Forward-Looking Statements

 

This document includes certain forward-looking statements within the meaning of the “Safe Harbor” provisions of the Private Securities Litigation Reform Act of 1995 regarding, among other things, our growth prospects, the prospects for our products and our confidence in the Company’s future. These statements may be identified by words such as “expect,” “may,” “anticipate,” “possible,” “estimate,” “potential,” “intend,” “plan,” “believe,” “forecast,” “promises” and other words and terms of similar meaning. Such forward-looking statements are based on current expectations and involve inherent risks and uncertainties, including important factors that could delay, divert, or change any of them, and could cause actual outcomes and results to differ materially from current expectations.
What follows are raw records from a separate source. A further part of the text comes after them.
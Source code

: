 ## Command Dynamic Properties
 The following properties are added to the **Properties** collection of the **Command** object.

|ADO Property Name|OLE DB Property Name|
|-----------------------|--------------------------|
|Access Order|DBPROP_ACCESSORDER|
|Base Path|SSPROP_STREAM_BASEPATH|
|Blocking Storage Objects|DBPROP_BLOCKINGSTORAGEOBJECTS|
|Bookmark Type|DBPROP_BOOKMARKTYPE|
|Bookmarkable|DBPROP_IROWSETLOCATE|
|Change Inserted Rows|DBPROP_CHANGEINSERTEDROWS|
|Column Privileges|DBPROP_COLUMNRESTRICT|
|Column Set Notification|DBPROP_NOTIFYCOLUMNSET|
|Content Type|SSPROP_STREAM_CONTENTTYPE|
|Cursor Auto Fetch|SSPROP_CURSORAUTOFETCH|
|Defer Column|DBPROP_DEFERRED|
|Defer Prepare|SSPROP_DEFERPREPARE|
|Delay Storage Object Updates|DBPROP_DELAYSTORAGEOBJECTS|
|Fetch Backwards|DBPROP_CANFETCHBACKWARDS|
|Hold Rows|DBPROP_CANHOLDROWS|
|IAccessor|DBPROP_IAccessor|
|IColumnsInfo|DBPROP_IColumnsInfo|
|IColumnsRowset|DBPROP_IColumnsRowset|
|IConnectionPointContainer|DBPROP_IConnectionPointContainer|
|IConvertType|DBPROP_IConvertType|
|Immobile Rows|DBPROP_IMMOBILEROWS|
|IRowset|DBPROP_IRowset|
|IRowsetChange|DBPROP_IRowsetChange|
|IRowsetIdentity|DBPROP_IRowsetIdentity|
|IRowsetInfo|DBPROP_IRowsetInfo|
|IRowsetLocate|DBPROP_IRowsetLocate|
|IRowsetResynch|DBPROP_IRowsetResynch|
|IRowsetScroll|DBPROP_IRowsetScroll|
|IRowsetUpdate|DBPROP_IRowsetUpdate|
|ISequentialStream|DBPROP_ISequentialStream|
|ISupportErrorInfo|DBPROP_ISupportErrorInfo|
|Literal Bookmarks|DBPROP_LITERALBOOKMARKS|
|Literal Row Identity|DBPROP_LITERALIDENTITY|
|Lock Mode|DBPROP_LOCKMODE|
These factors include, among other things, the effect of the cardioCORE acquisition on our business operations and successful integration into our business,financial results, effectiveness of our efforts to address operational initiatives, including cost savings initiatives that affect our business, changes to insurance coverage, relationships with our government and commercial payors and reimbursement levels for our products, the success of our sales and marketing initiatives, our ability to attract and retain talented executive management and sales personnel, our ability to identify acquisition candidates, acquire them on attractive terms and integrate their operations into our business, the commercialization of new products, market factors, internal research and development initiatives, partnered research and development initiatives, competitive product development, changes in governmental regulations and legislation, the continued consolidation of payors, acceptance of our new products and services and patent protection, adverse regulatory action and litigation success. For further details and a discussion of these and other risks and uncertainties, please see our public filings with the Securities and Exchange Commission, including our latest periodic reports on Form 10-K and 10-Q. We undertake no obligation to publicly update any forward-looking statement, whether as a result of new information, future events, or otherwise.